• [Prompt]: Only the text belongs in the copy. Transcribe the data exactly and drop any pictures.

• [Task material]:
════════════════

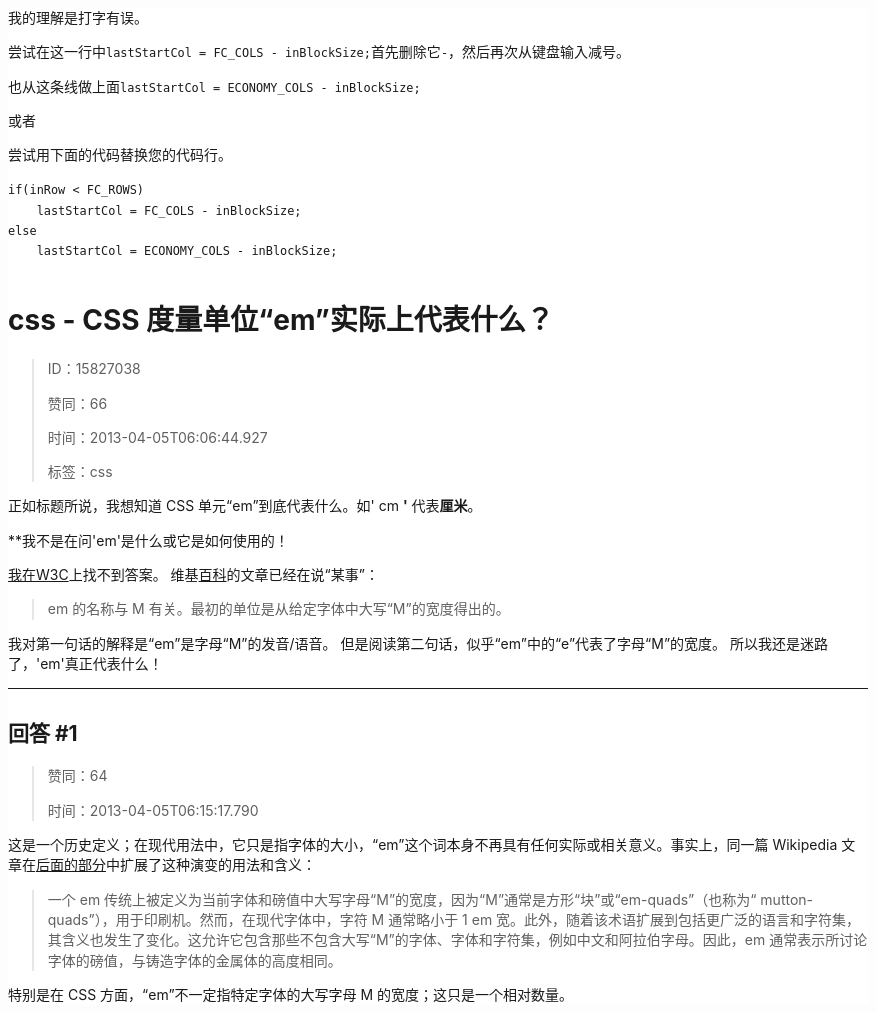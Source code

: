 我的理解是打字有误。

尝试在这一行中`lastStartCol = FC_COLS - inBlockSize;`首先删除它`-`，然后再次从键盘输入减号。

也从这条线做上面`lastStartCol = ECONOMY_COLS - inBlockSize;`

或者

尝试用下面的代码替换您的代码行。

```
if(inRow < FC_ROWS)
    lastStartCol = FC_COLS - inBlockSize;
else
    lastStartCol = ECONOMY_COLS - inBlockSize; 
```

# css - CSS 度量单位“em”实际上代表什么？

> ID：15827038
> 
> 赞同：66
> 
> 时间：2013-04-05T06:06:44.927
> 
> 标签：css

正如标题所说，我想知道 CSS 单元“em”到底代表什么。如' cm **'**
代表**厘米**。

 **我不是在问'em'是什么或它是如何使用的！

[我在W3C](http://www.w3.org)上找不到答案。
维基[百科](http://en.wikipedia.org/wiki/Em_%28typography%29)的文章已经在说“某事”：

> em 的名称与 M 有关。最初的单位是从给定字体中大写“M”的宽度得出的。

我对第一句话的解释是“em”是字母“M”的发音/语音。
但是阅读第二句话，似乎“em”中的“e”代表了字母“M”的宽度。
所以我还是迷路了，'em'真正代表什么！

* * *

## 回答 #1

> 赞同：64
> 
> 时间：2013-04-05T06:15:17.790

这是一个历史定义；在现代用法中，它只是指字体的大小，“em”这个词本身不再具有任何实际或相关意义。事实上，同一篇 Wikipedia 文章在[后面的部分](https://en.wikipedia.org/wiki/Em_%28typography%29#Incorrect_and_alternative_definitions)中扩展了这种演变的用法和含义：

> 一个 em 传统上被定义为当前字体和磅值中大写字母“M”的宽度，因为“M”通常是方形“块”或“em-quads”（也称为“ mutton-quads”），用于印刷机。然而，在现代字体中，字符 M 通常略小于 1 em 宽。此外，随着该术语扩展到包括更广泛的语言和字符集，其含义也发生了变化。这允许它包含那些不包含大写“M”的字体、字体和字符集，例如中文和阿拉伯字母。因此，em 通常表示所讨论字体的磅值，与铸造字体的金属体的高度相同。

特别是在 CSS 方面，“em”不一定指特定字体的大写字母 M 的宽度；这只是一个相对数量。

════════════════

• [Expected answer]:
Source code

: 我的理解是打字有误。

尝试在这一行中`lastStartCol = FC_COLS - inBlockSize;`首先删除它`-`，然后再次从键盘输入减号。

也从这条线做上面`lastStartCol = ECONOMY_COLS - inBlockSize;`

或者

尝试用下面的代码替换您的代码行。

```
if(inRow < FC_ROWS)
    lastStartCol = FC_COLS - inBlockSize;
else
    lastStartCol = ECONOMY_COLS - inBlockSize; 
```

# css - CSS 度量单位“em”实际上代表什么？

> ID：15827038
> 
> 赞同：66
> 
> 时间：2013-04-05T06:06:44.927
> 
> 标签：css

正如标题所说，我想知道 CSS 单元“em”到底代表什么。如' cm **'**
代表**厘米**。

 **我不是在问'em'是什么或它是如何使用的！

[我在W3C](http://www.w3.org)上找不到答案。
维基[百科](http://en.wikipedia.org/wiki/Em_%28typography%29)的文章已经在说“某事”：

> em 的名称与 M 有关。最初的单位是从给定字体中大写“M”的宽度得出的。

我对第一句话的解释是“em”是字母“M”的发音/语音。
但是阅读第二句话，似乎“em”中的“e”代表了字母“M”的宽度。
所以我还是迷路了，'em'真正代表什么！

* * *

## 回答 #1

> 赞同：64
> 
> 时间：2013-04-05T06:15:17.790

这是一个历史定义；在现代用法中，它只是指字体的大小，“em”这个词本身不再具有任何实际或相关意义。事实上，同一篇 Wikipedia 文章在[后面的部分](https://en.wikipedia.org/wiki/Em_%28typography%29#Incorrect_and_alternative_definitions)中扩展了这种演变的用法和含义：

> 一个 em 传统上被定义为当前字体和磅值中大写字母“M”的宽度，因为“M”通常是方形“块”或“em-quads”（也称为“ mutton-quads”），用于印刷机。然而，在现代字体中，字符 M 通常略小于 1 em 宽。此外，随着该术语扩展到包括更广泛的语言和字符集，其含义也发生了变化。这允许它包含那些不包含大写“M”的字体、字体和字符集，例如中文和阿拉伯字母。因此，em 通常表示所讨论字体的磅值，与铸造字体的金属体的高度相同。

特别是在 CSS 方面，“em”不一定指特定字体的大写字母 M 的宽度；这只是一个相对数量。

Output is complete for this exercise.